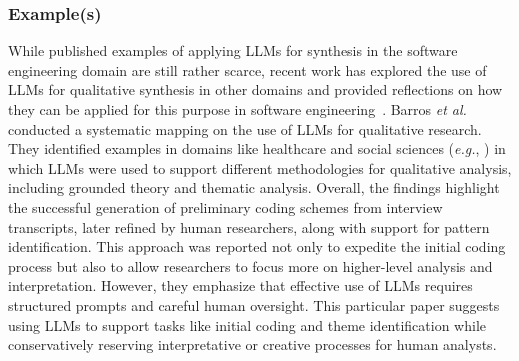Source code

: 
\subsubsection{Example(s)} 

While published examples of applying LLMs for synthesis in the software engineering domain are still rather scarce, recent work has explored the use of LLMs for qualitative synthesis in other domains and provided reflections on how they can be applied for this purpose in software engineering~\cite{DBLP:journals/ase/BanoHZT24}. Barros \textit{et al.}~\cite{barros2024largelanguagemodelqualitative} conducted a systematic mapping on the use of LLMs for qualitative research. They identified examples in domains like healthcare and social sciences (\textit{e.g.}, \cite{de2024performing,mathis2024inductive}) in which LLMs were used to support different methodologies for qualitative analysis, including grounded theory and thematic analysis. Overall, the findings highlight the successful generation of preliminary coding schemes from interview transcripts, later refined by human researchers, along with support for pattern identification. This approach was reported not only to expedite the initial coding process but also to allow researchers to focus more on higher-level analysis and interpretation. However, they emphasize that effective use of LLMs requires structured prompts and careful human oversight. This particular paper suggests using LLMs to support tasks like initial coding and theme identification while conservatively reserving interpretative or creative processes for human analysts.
==
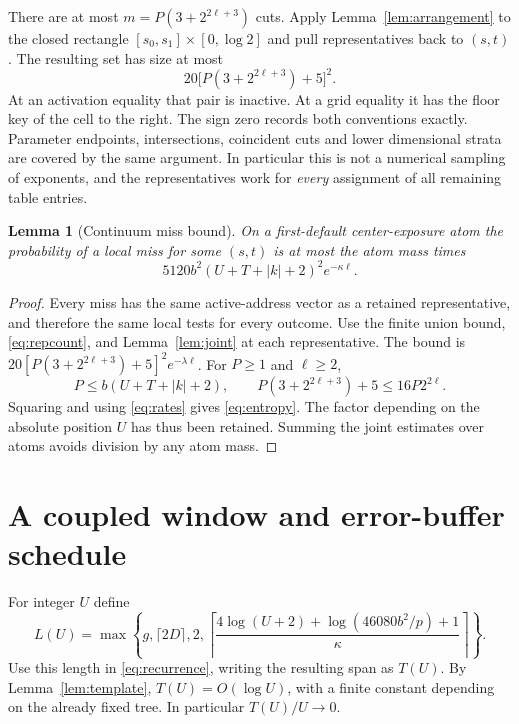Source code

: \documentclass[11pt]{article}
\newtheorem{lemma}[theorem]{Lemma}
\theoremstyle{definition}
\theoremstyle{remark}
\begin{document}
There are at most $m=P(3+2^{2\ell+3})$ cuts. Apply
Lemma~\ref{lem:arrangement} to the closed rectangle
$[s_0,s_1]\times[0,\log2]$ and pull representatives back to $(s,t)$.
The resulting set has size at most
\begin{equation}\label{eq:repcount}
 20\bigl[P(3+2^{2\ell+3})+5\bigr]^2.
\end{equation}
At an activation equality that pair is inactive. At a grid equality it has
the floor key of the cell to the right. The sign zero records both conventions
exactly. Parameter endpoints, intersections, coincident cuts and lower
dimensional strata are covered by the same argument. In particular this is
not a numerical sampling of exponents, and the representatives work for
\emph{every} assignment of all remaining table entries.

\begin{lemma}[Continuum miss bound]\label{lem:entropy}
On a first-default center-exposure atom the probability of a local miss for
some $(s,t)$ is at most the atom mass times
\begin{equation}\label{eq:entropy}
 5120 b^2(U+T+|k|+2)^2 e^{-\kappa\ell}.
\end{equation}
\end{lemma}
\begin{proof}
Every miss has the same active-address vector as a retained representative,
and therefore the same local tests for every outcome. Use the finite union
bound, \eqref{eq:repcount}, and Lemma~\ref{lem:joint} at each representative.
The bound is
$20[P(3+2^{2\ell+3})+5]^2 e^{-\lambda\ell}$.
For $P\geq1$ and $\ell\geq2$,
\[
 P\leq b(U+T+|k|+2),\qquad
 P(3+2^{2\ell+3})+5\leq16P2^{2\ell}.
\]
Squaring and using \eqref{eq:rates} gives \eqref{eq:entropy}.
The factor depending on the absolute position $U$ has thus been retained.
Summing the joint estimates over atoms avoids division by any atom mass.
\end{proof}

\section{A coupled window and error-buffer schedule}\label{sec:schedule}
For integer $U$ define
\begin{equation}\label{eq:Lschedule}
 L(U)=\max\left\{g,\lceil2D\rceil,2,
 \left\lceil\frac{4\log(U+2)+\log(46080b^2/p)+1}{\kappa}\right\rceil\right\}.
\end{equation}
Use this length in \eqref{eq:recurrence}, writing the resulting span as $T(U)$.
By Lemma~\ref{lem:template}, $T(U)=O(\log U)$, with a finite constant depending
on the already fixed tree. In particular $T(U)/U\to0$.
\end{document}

Your assignment: Working from the data above, extract solely the lines from the one containing "coupled window and" through the one containing "finite constant depending", exactly as they appear, both included.

Worked solution:
\section{A coupled window and error-buffer schedule}\label{sec:schedule}
For integer $U$ define
\begin{equation}\label{eq:Lschedule}
 L(U)=\max\left\{g,\lceil2D\rceil,2,
 \left\lceil\frac{4\log(U+2)+\log(46080b^2/p)+1}{\kappa}\right\rceil\right\}.
\end{equation}
Use this length in \eqref{eq:recurrence}, writing the resulting span as $T(U)$.
By Lemma~\ref{lem:template}, $T(U)=O(\log U)$, with a finite constant depending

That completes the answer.